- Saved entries
☆ ☆ ☆ ☆

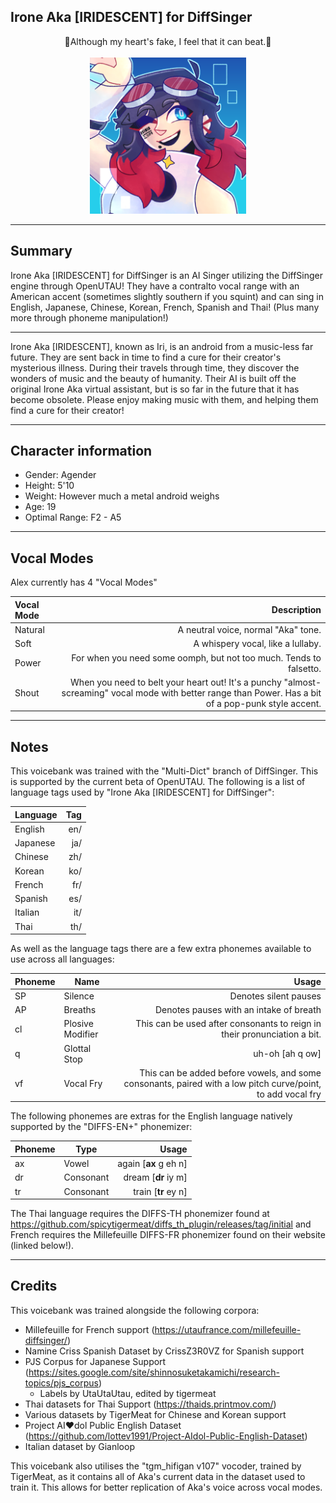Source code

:## Irone Aka [IRIDESCENT] for DiffSinger

<p align="center">
🩷Although my heart's fake, I feel that it can beat.🤍<br><br>
<img src="/images/icon.png" width="250" title="Iconic!">
</p>

***
## Summary
Irone Aka [IRIDESCENT] for DiffSinger is an AI Singer utilizing the DiffSinger engine through OpenUTAU! They have a contralto vocal range with an American accent (sometimes slightly southern if you squint) and can sing in English, Japanese, Chinese, Korean, French, Spanish and Thai! (Plus many more through phoneme manipulation!)

***

Irone Aka [IRIDESCENT], known as Iri, is an android from a music-less far future. They are sent back in time to find a cure for their creator's mysterious illness. During their travels through time, they discover the wonders of music and the beauty of humanity.
Their AI is built off the original Irone Aka virtual assistant, but is so far in the future that it
has become obsolete.
Please enjoy making music with them, and helping them find a cure for their creator! 

***

## Character information
- Gender: Agender
- Height: 5'10
- Weight: However much a metal android weighs
- Age: 19
- Optimal Range: F2 - A5

***

## Vocal Modes
Alex currently has 4 "Vocal Modes"
  
| Vocal Mode | Description |
| :----- | ---: |
| Natural | A neutral voice, normal "Aka" tone. |
| Soft | A whispery vocal, like a lullaby. |
| Power | For when you need some oomph, but not too much. Tends to falsetto. |
| Shout | When you need to belt your heart out! It's a punchy "almost-screaming" vocal mode with better range than Power. Has a bit of a pop-punk style accent. |

***

## Notes
This voicebank was trained with the "Multi-Dict" branch of DiffSinger. This is supported by the current beta of OpenUTAU. The following is a list of language tags used by "Irone Aka [IRIDESCENT] for DiffSinger":

| Language | Tag |
| :----- | ---: |
| English | en/ |
| Japanese | ja/ |
| Chinese | zh/ |
| Korean | ko/ |
| French | fr/ |
| Spanish | es/ |
| Italian | it/ |
| Thai | th/ |

As well as the language tags there are a few extra phonemes available to use across all languages:

| Phoneme | Name | Usage |
| :----- | --- | ---: |
| SP | Silence | Denotes silent pauses |
| AP | Breaths | Denotes pauses with an intake of breath |
| cl | Plosive Modifier | This can be used after consonants to reign in their pronunciation a bit. |
| q | Glottal Stop | uh-oh [ah q ow] |
| vf | Vocal Fry | This can be added before vowels, and some consonants, paired with a low pitch curve/point, to add vocal fry |

The following phonemes are extras for the English language natively supported by the "DIFFS-EN+" phonemizer:

| Phoneme | Type | Usage |
| :----- | --- | ---: |
| ax | Vowel | again [**ax** g eh n] |
| dr | Consonant | dream [**dr** iy m] |
| tr | Consonant | train [**tr** ey n] |

The Thai language requires the DIFFS-TH phonemizer found at https://github.com/spicytigermeat/diffs_th_plugin/releases/tag/initial and French requires the Millefeuille DIFFS-FR phonemizer found on their website (linked below!).

***

## Credits
This voicebank was trained alongside the following corpora:
- Millefeuille for French support (https://utaufrance.com/millefeuille-diffsinger/)
- Namine Criss Spanish Dataset by CrissZ3R0VZ for Spanish support
- PJS Corpus for Japanese Support (https://sites.google.com/site/shinnosuketakamichi/research-topics/pjs_corpus)
	- Labels by UtaUtaUtau, edited by tigermeat
- Thai datasets for Thai Support (https://thaids.printmov.com/)
- Various datasets by TigerMeat for Chinese and Korean support
- Project AI❤dol Public English Dataset (https://github.com/lottev1991/Project-AIdol-Public-English-Dataset)<br>
- Italian dataset by Gianloop

This voicebank also utilises the "tgm_hifigan v107" vocoder, trained by TigerMeat, as it contains all of Aka's current data in the dataset used to train it. This allows for better replication of Aka's voice across vocal modes.
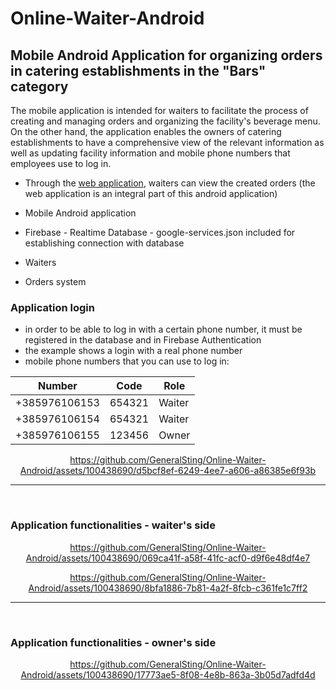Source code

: # Online-Waiter-Android

## Mobile Android Application for organizing orders in catering establishments in the "Bars" category

The mobile application is intended for waiters to facilitate the process of creating and managing orders and organizing the facility's beverage menu. On the other hand, the application enables the owners of catering establishments to have a comprehensive view of the relevant information as well as updating facility information and mobile phone numbers that employees use to log in.
  * Through the [web application](https://github.com/GeneralSting/Online-Waiter-WebApp), waiters can view the created orders (the web application is an integral part of this android application)

* Mobile Android application
* Firebase - Realtime Database - google-services.json included for establishing connection with database
* Waiters
* Orders system

### Application login

- in order to be able to log in with a certain phone number, it must be registered in the database and in Firebase Authentication
- the example shows a login with a real phone number
- mobile phone numbers that you can use to log in:

| Number      | Code |  Role |
| ----------- | ----------- |----------|
| +385976106153      |654321| Waiter       |
| +385976106154   |654321| Waiter        |
| +385976106155   |123456| Owner       |


<div align="center">

https://github.com/GeneralSting/Online-Waiter-Android/assets/100438690/d5bcf8ef-6249-4ee7-a606-a86385e6f93b

</div>

<hr>

<br>

### Application functionalities - waiter's side

<div align="center">


https://github.com/GeneralSting/Online-Waiter-Android/assets/100438690/069ca41f-a58f-41fc-acf0-d9f6e48df4e7

</div>

<div align="center">


https://github.com/GeneralSting/Online-Waiter-Android/assets/100438690/8bfa1886-7b81-4a2f-8fcb-c361fe1c7ff2

</div>

<hr>

<br>

### Application functionalities - owner's side

<div align="center">

https://github.com/GeneralSting/Online-Waiter-Android/assets/100438690/17773ae5-8f08-4e8b-863a-3b05d7adfd4d

</div>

☆ ☆ ☆ ☆

- Assignment
I'd like the lines above from the one with "This voicebank was trained with" up to and including the one with "Thai | th/ |" copied exactly, with no other lines.

- Answer to this problem
This voicebank was trained with the "Multi-Dict" branch of DiffSinger. This is supported by the current beta of OpenUTAU. The following is a list of language tags used by "Irone Aka [IRIDESCENT] for DiffSinger":

| Language | Tag |
| :----- | ---: |
| English | en/ |
| Japanese | ja/ |
| Chinese | zh/ |
| Korean | ko/ |
| French | fr/ |
| Spanish | es/ |
| Italian | it/ |
| Thai | th/ |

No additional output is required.